Редко от чего приходит такое успокоение в душу. Никакими суетными звуками не зашумленный - этот яркий, вибрирующий, сочный, сильный выпев доносит до нас, что во всей тут округе — благословенный мир, нетревожный покой, таково нынешний день тёк досюда — да отчего б ему не потечь и дальше так? Пребывайте в ваших добрых занятиях.
Вот тут где-то он расхаживает гордо, бело-оранжевый, со знатным рыцарским красным гребнем.
Беспечально держится.
Нам бы — так.
НОЧНЫЕ МЫСЛИ
То-то в лагере: наломаешь кости за день, только положил голову на соломенную подушку — уже слышишь: «Подъ-ё-ом!!» И — никаких тебе ночных мыслей.

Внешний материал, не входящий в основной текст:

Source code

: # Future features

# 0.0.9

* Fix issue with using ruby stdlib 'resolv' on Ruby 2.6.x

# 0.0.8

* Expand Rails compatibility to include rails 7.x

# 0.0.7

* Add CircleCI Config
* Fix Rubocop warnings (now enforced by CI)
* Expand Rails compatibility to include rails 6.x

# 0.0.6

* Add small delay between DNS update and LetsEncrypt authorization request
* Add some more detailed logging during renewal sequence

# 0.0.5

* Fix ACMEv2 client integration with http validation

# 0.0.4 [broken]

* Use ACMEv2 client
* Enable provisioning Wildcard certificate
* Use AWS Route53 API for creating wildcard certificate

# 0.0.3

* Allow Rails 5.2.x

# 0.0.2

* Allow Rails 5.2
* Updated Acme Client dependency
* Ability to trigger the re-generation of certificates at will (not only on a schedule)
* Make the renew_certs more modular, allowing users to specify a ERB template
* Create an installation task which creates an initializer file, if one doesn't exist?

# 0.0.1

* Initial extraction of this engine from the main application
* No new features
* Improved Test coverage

А вот в жизни современной, круговертной, нервной, мелькучей, — за день не успевают мысли дозревать и уставляться, брошены на потом. Ночью же — они возвращаются, добрать своё. Едва в сознаньи твоём хоть чуть прорвалась пелена — ринулись, ринулись они в тебя, расплющенного, наперебой. И какая-то, поязвительней, подерзей, извилась на укус впереди
других.
А твоё устояние, твоё достоинство — не отдаться этим вихрям, но овладеть потоком тёмным и направить его к тому, что здоровит. Всегда есть мысль, и не одна, какие вносят стерженьки покоя, — как в ядерный реактор вдвигают стержни, тормозящие от взрыва. Лишь уметь такой стержень, спасительный Божий луч, найти, или даже знать его себе наперёд — и за него держаться.

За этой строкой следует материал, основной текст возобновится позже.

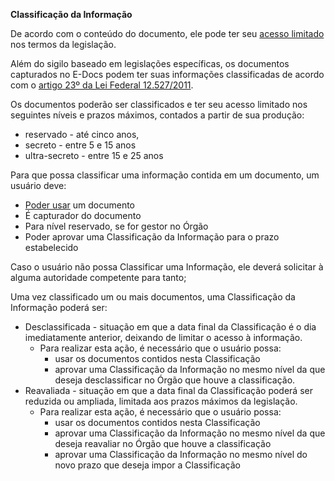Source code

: **Classificação da Informação**

De acordo com o conteúdo do documento, ele pode ter seu [acesso limitado](AcessoLimitado.md) nos termos da legislação.

Além do sigilo baseado em legislações específicas, os documentos capturados no E-Docs podem ter suas informações classificadas de acordo com o [artigo 23º da Lei Federal 12.527/2011](http://www.planalto.gov.br/ccivil_03/_ato2011-2014/2011/lei/l12527.htm#art23).

Os documentos poderão ser classificados e ter seu acesso limitado nos seguintes níveis e prazos máximos, contados a partir de sua produção:

* reservado - até cinco anos, 
* secreto - entre 5 e 15 anos
* ultra-secreto - entre 15 e 25 anos

Para que possa classificar uma informação contida em um documento, um usuário deve:

- [Poder usar](PodeUsar.md) um documento
- É capturador do documento
- Para nível reservado, se for gestor no Órgão
- Poder aprovar uma Classificação da Informação para o prazo estabelecido

Caso o usuário não possa Classificar uma Informação, ele deverá  solicitar à alguma autoridade competente para tanto;

Uma vez classificado um ou mais documentos, uma Classificação da Informação poderá ser:

- Desclassificada - situação em que a data final da Classificação é o dia imediatamente anterior, deixando de limitar o acesso à informação. 
  - Para realizar esta ação, é necessário que o usuário possa:
    - usar os documentos contidos nesta Classificação
    - aprovar uma Classificação da Informação no mesmo nível da que deseja desclassificar no Órgão que houve a classificação.
- Reavaliada - situação em que a data final da Classificação poderá ser reduzida ou ampliada, limitada aos prazos máximos da legislação. 
  - Para realizar esta ação, é necessário que o usuário possa:
    - usar os documentos contidos nesta Classificação
    - aprovar uma Classificação da Informação no mesmo nível da que deseja reavaliar no Órgão que houve a classificação
    - aprovar uma Classificação da Informação no mesmo nível do novo prazo que deseja impor a Classificação





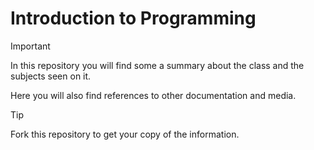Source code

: # Introduction to Programming

> [!IMPORTANT]
> In this repository you will find some a summary about the class and the subjects seen on it.
>
> Here you will also find references to other documentation and media.

> [!TIP]
> Fork this repository to get your copy of the information.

Тогда душа и разум очищаются, те вихри сбиваются прочь, и в будоражный объём бессонницы вступают благодатные, крупные мысли, до которых разве бы коснуться в суете дня?
И ещё спасибо бессоннице: с этого огляда — даже и нерешаемое решить.
Власть над собой.
ПОМИНОВЕНИЕ УСОПШИХ
Оно — с высокой мудростью завещано нам людьми Святой жизни.
Понять этот замысел — не в резвой юности, когда мы тесно окружены близкими, родными, друзьями. Но — с годами.
Ушли родители, уходят сверстники. Куда уходят? Кажется: это — неугадаемо, непостижно, нам не дано. Однако с какой-то предданной ясностью просвечивает, мерцает нам, что они — нет, не исчезли.
И — ничего больше мы не узнаем, пока живы. Но молитва за души их — перекидывает от нас к ним, от них к нам — неосязаемую арку — вселенского размаха, а безпреградной близости. Да вот они, почти можно коснуться. И — незнаемые они, и, по-прежнему, такие
привычные. Но — отставшие от нас по годам: иные, кто был старше нас, те уже и моложе.
Сосредоточась, даже вдыхаешь их отзыв, заминку, предупреждение. И — своё земное тепло посылаешь им в обмен: может, и мы чем-то пособим?